I’ve just moved into a new house. I spent fourteen hours yesterday hauling the rest of my stuff from the old house, and in the back of my closet I discovered a six-page brainstorming session from my, eh… younger days that eventually became the short story With New Eyes.
Years later, I discovered that said short story and my epistolary “Time Remaining” blog went together like chocolate and peanut butter, so I morphed them into the Reese’s peanut butter cup that is Effugium.
Bear in mind that this was originally intended for my eyes only, as a way of sketching out ideas, so there are a lot of crossed out paragraphs and restarts, and random bits of dialogue and ideas that I just kind of jotted down as they came to me. It’s not good writing, nor was it meant to be. It’s just a rough sketch. If I didn’t have a name for something, I just drew a pair of parentheses with nothing in between. Here it is:
Late 28th century: the prophet Jonas receives a vision in a dream, spoken to him by the makers, a superior race of aliens who created earth billions of years ago. They are displeased with the course mankind has taken, and express their intention to destroy the world.
Jonas was to gather as many followers as he could, and with their money construct a massive generational starship to take them to a distant planet prepared by the makers for those among man who believed.

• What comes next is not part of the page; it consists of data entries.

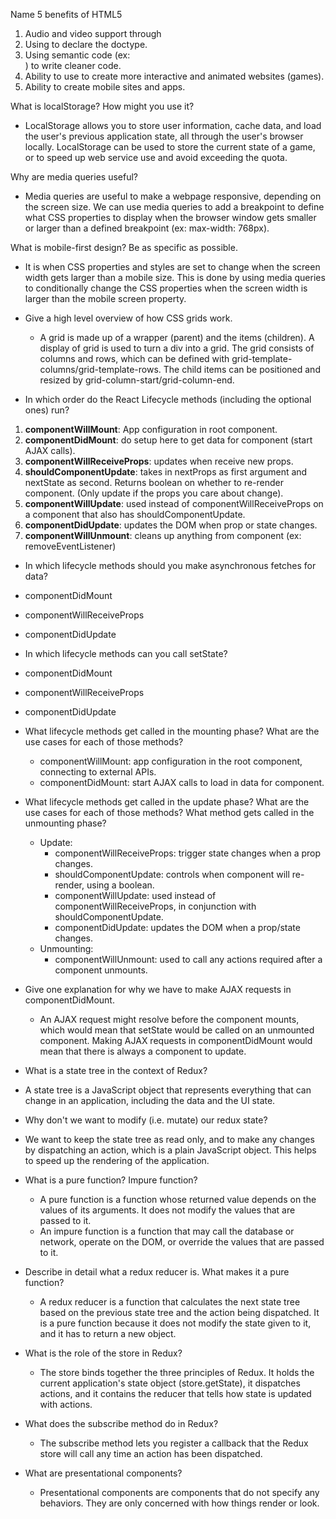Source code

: Name 5 benefits of HTML5
  1. Audio and video support through <audio> <video> tags.
  2. Using <!DOCTYPE html> to declare the doctype.
  3. Using semantic code (ex: <nav>) to write cleaner code.
  4. Ability to use <canvas> to create more interactive and animated websites (games).
  5. Ability to create mobile sites and apps.

What is localStorage? How might you use it?
  - LocalStorage allows you to store user information, cache data, and load the user's previous application state, all through the user's browser locally. LocalStorage can be used to store the current state of a game, or to speed up web service use and avoid exceeding the quota.


Why are media queries useful?
  - Media queries are useful to make a webpage responsive, depending on the screen size. We can use media queries to add a breakpoint to define what CSS properties to display when the browser window gets smaller or larger than a defined breakpoint (ex: max-width: 768px).

What is mobile-first design? Be as specific as possible.
  - It is when CSS properties and styles are set to change when the screen width gets larger than a mobile size. This is done by using media queries to conditionally change the CSS properties when the screen width is larger than the mobile screen property.


- Give a high level overview of how CSS grids work.

  - A grid is made up of a wrapper (parent) and the items (children). A display of grid is used to turn a div into a grid. The grid consists of columns and rows, which can be defined with grid-template-columns/grid-template-rows. The child items can be positioned and resized by grid-column-start/grid-column-end.


-  In which order do the React Lifecycle methods (including the optional ones) run?
  1. **componentWillMount**: App configuration in root component.
  2. **componentDidMount**: do setup here to get data for component (start AJAX calls).
  3. **componentWillReceiveProps**: updates when receive new props.
  4. **shouldComponentUpdate**: takes in nextProps as first argument and nextState as second. Returns boolean on whether to re-render component. (Only update if the props you care about change).
  5. **componentWillUpdate**: used instead of componentWillReceiveProps on a component that also has shouldComponentUpdate.
  6. **componentDidUpdate**: updates the DOM when prop or state changes.
  7. **componentWillUnmount**: cleans up anything from component (ex: removeEventListener)



-  In which lifecycle methods should you make asynchronous fetches for data?
  - componentDidMount
  - componentWillReceiveProps
  - componentDidUpdate


-  In which lifecycle methods can you call setState?
  - componentDidMount
  - componentWillReceiveProps
  - componentDidUpdate


- What lifecycle methods get called in the mounting phase? What are the use cases for each of those methods?
  - componentWillMount: app configuration in the root component, connecting to external APIs.
  - componentDidMount: start AJAX calls to load in data for component.


- What lifecycle methods get called in the update phase? What are the use cases for each of those methods? What method gets called in the unmounting phase?
  - Update:
    - componentWillReceiveProps: trigger state changes when a prop changes.
    - shouldComponentUpdate: controls when component will re-render, using a boolean.
    - componentWillUpdate: used instead of componentWillReceiveProps, in conjunction with shouldComponentUpdate.
    - componentDidUpdate: updates the DOM when a prop/state changes.
  - Unmounting:
    - componentWillUnmount: used to call any actions required after a component unmounts.



- Give one explanation for why we have to make AJAX requests in componentDidMount.
  - An AJAX request might resolve before the component mounts, which would mean that setState would be called on an unmounted component. Making AJAX requests in componentDidMount would mean that there is always a component to update.


-  What is a state tree in the context of Redux?
  - A state tree is a JavaScript object that represents everything that can change in an application, including the data and the UI state.


-  Why don't we want to modify (i.e. mutate) our redux state?
  - We want to keep the state tree as read only, and to make any changes by dispatching an action, which is a plain JavaScript object. This helps to speed up the rendering of the application.


- What is a pure function? Impure function?
  - A pure function is a function whose returned value depends on the values of its arguments. It does not modify the values that are passed to it.
  - An impure function is a function that may call the database or network, operate on the DOM, or override the values that are passed to it.


- Describe in detail what a redux reducer is. What makes it a pure function?
  - A redux reducer is a function that calculates the next state tree based on the previous state tree and the action being dispatched. It is a pure function because it does not modify the state given to it, and it has to return a new object.

- What is the role of the store in Redux?
  - The store binds together the three principles of Redux. It holds the current application's state object (store.getState), it dispatches actions, and it contains the reducer that tells how state is updated with actions.


- What does the subscribe method do in Redux?
  - The subscribe method lets you register a callback that the Redux store will call any time an action has been dispatched.


- What are presentational components?
  - Presentational components are components that do not specify any behaviors. They are only concerned with how things render or look.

Jonas wrote a book based upon that vision, and subsequent ones, and his followers gradually grew in number. By the time of his death at the relatively early age of 167(the avg male lifespan in the 28th century was 212), ( ) had become earth’s dominant religion, eclipsing all others in popularity. Christianity was still plugging along in its various denominational sects, and Islam, though fairly obscure, was still practiced amongst a handful of people.
Millions, however, who found adherence to these ancient doctrines highly/somewhat ridiculous, embraced ( -ism) with a religious fervor that was almost unheard of in those previously atheistic, and, depending on whom one asked, “enlightened” times.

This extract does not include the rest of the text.